Hello
After training successfully a policy using tune and rlib and with use_attention, I try to restore the policy so I can actually use it (inference? sorry I’m still grasping the concepts here )
But I get an error due to the attention net and seq_lens not being None
I believe this is the relevant part of the code:
ppo_config = (
PPOConfig()
.resources(num_cpus_per_worker=1)
.environment(env="ACustomGym", disable_env_checking=True)
.rollouts( preprocessor_pref=None, observation_filter="NoFilter", compress_observations=False, num_rollout_workers=1 )
.framework(framework="tf2", eager_tracing=True)
.training(model={"use_attention":True})
.experimental( _disable_preprocessor_api=True)
)
analysis = tune.run(
"PPO",
metric = "episode_reward_mean",
mode = "max",
scheduler = pbt,
num_samples=1,
config = ppo_config.to_dict(),
stop = stopping_criteria,
local_dir = "D:/ray_results",
checkpoint_freq = 1,
raise_on_failed_trial=False
)
best_result =analysis.get_best_trial()
loaded_ppo = Algorithm.from_checkpoint(best_result.checkpoint.to_air_checkpoint())
loaded_policy = loaded_ppo.get_policy()
my_gym = ACustomGym()
obs,info = my_gym.reset()
done = False
total_r = 0
while not done:
action,_,_ = loaded_policy.compute_single_action(obs)
obs, reward, terminated, truncated, info = my_gym.step(action)
done = terminated or truncated
total_r = total_r + reward
print(total_r)
But then the error I get on line
action,_,_ = loaded_policy.compute_single_action(obs)
is this one:
Traceback (most recent call last):
File "d:\generic\main_PB2.py", line 288, in <module>
action,_,_ = loaded_policy.compute_single_action(obs)
File "C:\ProgramData\Anaconda3\envs\py3108\lib\site-packages\ray\rllib\policy\policy.py", line 489, in compute_single_action
out = self.compute_actions_from_input_dict(
File "C:\ProgramData\Anaconda3\envs\py3108\lib\site-packages\ray\rllib\policy\eager_tf_policy.py", line 138, in _func
return obj(self_, *args, **kwargs)
File "C:\ProgramData\Anaconda3\envs\py3108\lib\site-packages\ray\rllib\policy\eager_tf_policy.py", line 190, in compute_actions_from_input_dict
return super(TracedEagerPolicy, self).compute_actions_from_input_dict(
File "C:\ProgramData\Anaconda3\envs\py3108\lib\site-packages\ray\rllib\policy\eager_tf_policy_v2.py", line 461, in compute_actions_from_input_dict
ret = self._compute_actions_helper(
File "C:\ProgramData\Anaconda3\envs\py3108\lib\site-packages\ray\rllib\policy\eager_tf_policy.py", line 96, in _func
return func(*eager_args, **eager_kwargs)
File "C:\ProgramData\Anaconda3\envs\py3108\lib\site-packages\tensorflow\python\util\traceback_utils.py", line 153, in error_handler
raise e.with_traceback(filtered_tb) from None
File "C:\ProgramData\Anaconda3\envs\py3108\lib\site-packages\ray\rllib\utils\threading.py", line 24, in wrapper
return func(self, *a, **k)
File "C:\ProgramData\Anaconda3\envs\py3108\lib\site-packages\ray\rllib\policy\eager_tf_policy_v2.py", line 821, in _compute_actions_helper
dist_inputs, state_out = self.model(
File "C:\ProgramData\Anaconda3\envs\py3108\lib\site-packages\ray\rllib\models\modelv2.py", line 259, in __call__
res = self.forward(restored, state or [], seq_lens)
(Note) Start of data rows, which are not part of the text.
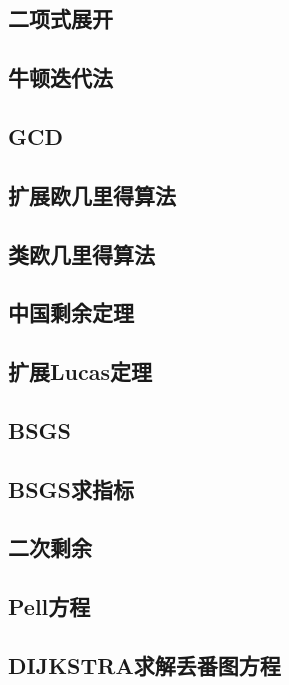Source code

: \documentclass{article}
\begin{document}
\subsection{二项式展开} 

\subsection{牛顿迭代法} 


\subsection{GCD} 

\subsection{扩展欧几里得算法} 

\subsection{类欧几里得算法} 

\subsection{中国剩余定理} 

\subsection{扩展Lucas定理} 

\subsection{BSGS} 

\subsection{BSGS求指标} 

\subsection{二次剩余} 

\subsection{Pell方程} 

\subsection{DIJKSTRA求解丢番图方程} 

\end{document}
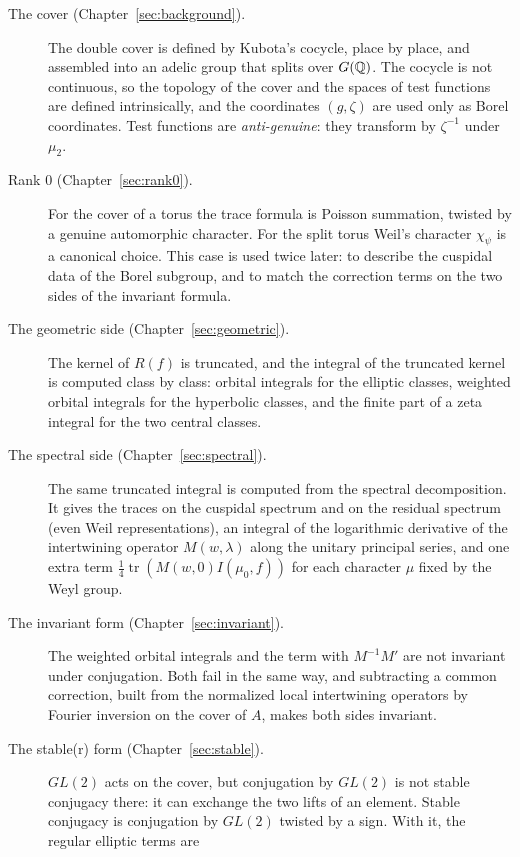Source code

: \begin{description}
\item[The cover (Chapter~\ref{sec:background}).] The double cover is
  defined by Kubota's cocycle, place by place, and assembled into an
  adelic group that splits over $G(\mathbb{Q})$. The cocycle is not continuous,
  so the topology of the cover and the spaces of test functions are
  defined intrinsically, and the coordinates $(g,\zeta)$ are used only as
  Borel coordinates. Test functions are \emph{anti-genuine}: they
  transform by $\zeta^{-1}$ under $\mu_2$.
\item[Rank $0$ (Chapter~\ref{sec:rank0}).] For the cover of a torus the
  trace formula is Poisson summation, twisted by a genuine automorphic
  character. For the split torus Weil's character $\chi_\psi$ is a
  canonical choice. This case is used twice later: to describe the
  cuspidal data of the Borel subgroup, and to match the correction terms
  on the two sides of the invariant formula.
\item[The geometric side (Chapter~\ref{sec:geometric}).] The kernel of
  $R(f)$ is truncated, and the integral of the truncated kernel is
  computed class by class: orbital integrals for the elliptic classes,
  weighted orbital integrals for the hyperbolic classes, and the finite
  part of a zeta integral for the two central classes.
\item[The spectral side (Chapter~\ref{sec:spectral}).] The same
  truncated integral is computed from the spectral decomposition. It
  gives the traces on the cuspidal spectrum and on the residual spectrum
  (even Weil representations), an integral of the logarithmic derivative
  of the intertwining operator $M(w,\lambda)$ along the unitary principal
  series, and one extra term $\frac14\operatorname{tr}(M(w,0)I(\mu_0,f))$
  for each character $\mu$ fixed by the Weyl group.
\item[The invariant form (Chapter~\ref{sec:invariant}).] The weighted
  orbital integrals and the term with $M^{-1}M'$ are not invariant under
  conjugation. Both fail in the same way, and subtracting a common
  correction, built from the normalized local intertwining operators by
  Fourier inversion on the cover of $A$, makes both sides invariant.
\item[The stable(r) form (Chapter~\ref{sec:stable}).] $GL(2)$ acts on the
  cover, but conjugation by $GL(2)$ is not stable conjugacy there: it can
  exchange the two lifts of an element. Stable conjugacy is conjugation
  by $GL(2)$ twisted by a sign. With it, the regular elliptic terms are

\end{description}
File "C:\ProgramData\Anaconda3\envs\py3108\lib\site-packages\ray\rllib\models\tf\attention_net.py", line 478, in forward
assert seq_lens is not None
AssertionError
I’ve found this which seems totally related but I can’t figure out how to apply the solution proposed here if that were the solution.
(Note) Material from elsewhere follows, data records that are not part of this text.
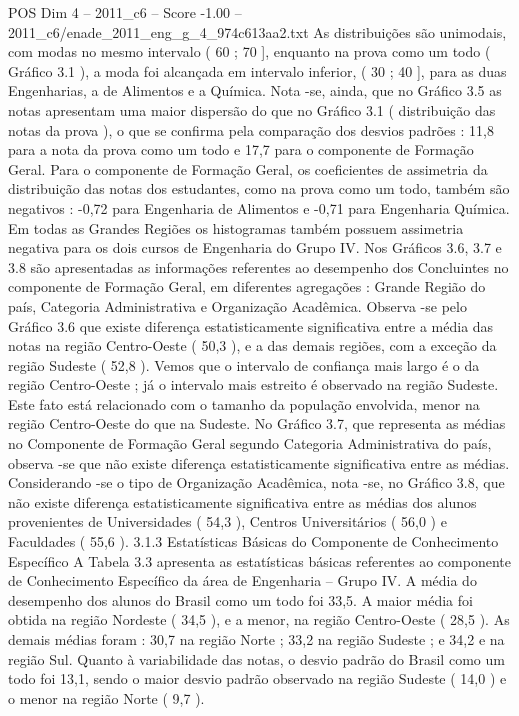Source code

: \begin{textsample}{POS Dim 4 – 2011\_c6 – Score -1.00 – 2011\_c6/enade\_2011\_eng\_g\_4\_974c613aa2.txt}
As distribuições são unimodais, com modas no mesmo intervalo ( 60 ; 70 ], enquanto na prova como um todo ( Gráfico 3.1 ), a moda foi alcançada em intervalo inferior, ( 30 ; 40 ], para as duas Engenharias, a de Alimentos e a Química.
Nota -se, ainda, que no Gráfico 3.5 as notas apresentam uma maior dispersão do que no Gráfico 3.1 ( distribuição das notas da prova ), o que se confirma pela comparação dos desvios padrões : 11,8 para a nota da prova como um todo e 17,7 para o componente de Formação Geral.
Para o componente de Formação Geral, os coeficientes de assimetria da distribuição das notas dos estudantes, como na prova como um todo, também são negativos : -0,72 para Engenharia de Alimentos e -0,71 para Engenharia Química.
Em todas as Grandes Regiões os histogramas também possuem assimetria negativa para os dois cursos de Engenharia do Grupo IV.
Nos Gráficos 3.6, 3.7 e 3.8 são apresentadas as informações referentes ao desempenho dos Concluintes no componente de Formação Geral, em diferentes agregações : Grande Região do país, Categoria Administrativa e Organização Acadêmica.
Observa -se pelo Gráfico 3.6 que existe diferença estatisticamente significativa entre a média das notas na região Centro-Oeste ( 50,3 ), e a das demais regiões, com a exceção da região Sudeste ( 52,8 ).
Vemos que o intervalo de confiança mais largo é o da região Centro-Oeste ; já o intervalo mais estreito é observado na região Sudeste.
Este fato está relacionado com o tamanho da população envolvida, menor na região Centro-Oeste do que na Sudeste.
No Gráfico 3.7, que representa as médias no Componente de Formação Geral segundo Categoria Administrativa do país, observa -se que não existe diferença estatisticamente significativa entre as médias.
Considerando -se o tipo de Organização Acadêmica, nota -se, no Gráfico 3.8, que não existe diferença estatisticamente significativa entre as médias dos alunos provenientes de Universidades ( 54,3 ), Centros Universitários ( 56,0 ) e Faculdades ( 55,6 ). 3.1.3 Estatísticas Básicas do Componente de Conhecimento Específico A Tabela 3.3 apresenta as estatísticas básicas referentes ao componente de Conhecimento Específico da área de Engenharia – Grupo IV.
A média do desempenho dos alunos do Brasil como um todo foi 33,5.
A maior média foi obtida na região Nordeste ( 34,5 ), e a menor, na região Centro-Oeste ( 28,5 ).
As demais médias foram : 30,7 na região Norte ; 33,2 na região Sudeste ; e 34,2 e na região Sul.
Quanto à variabilidade das notas, o desvio padrão do Brasil como um todo foi 13,1, sendo o maior desvio padrão observado na região Sudeste ( 14,0 ) e o menor na região Norte ( 9,7 ).

\end{textsample}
Please any help will be very much appreciated. Attention net improves the result of my training and I’m stuck not being able to use the trained policy because of this. I’m sure I’m missing something obvious, as it should be straigh forward to use a policy after tuning and trianing it, but I can’t figure it out
Thank you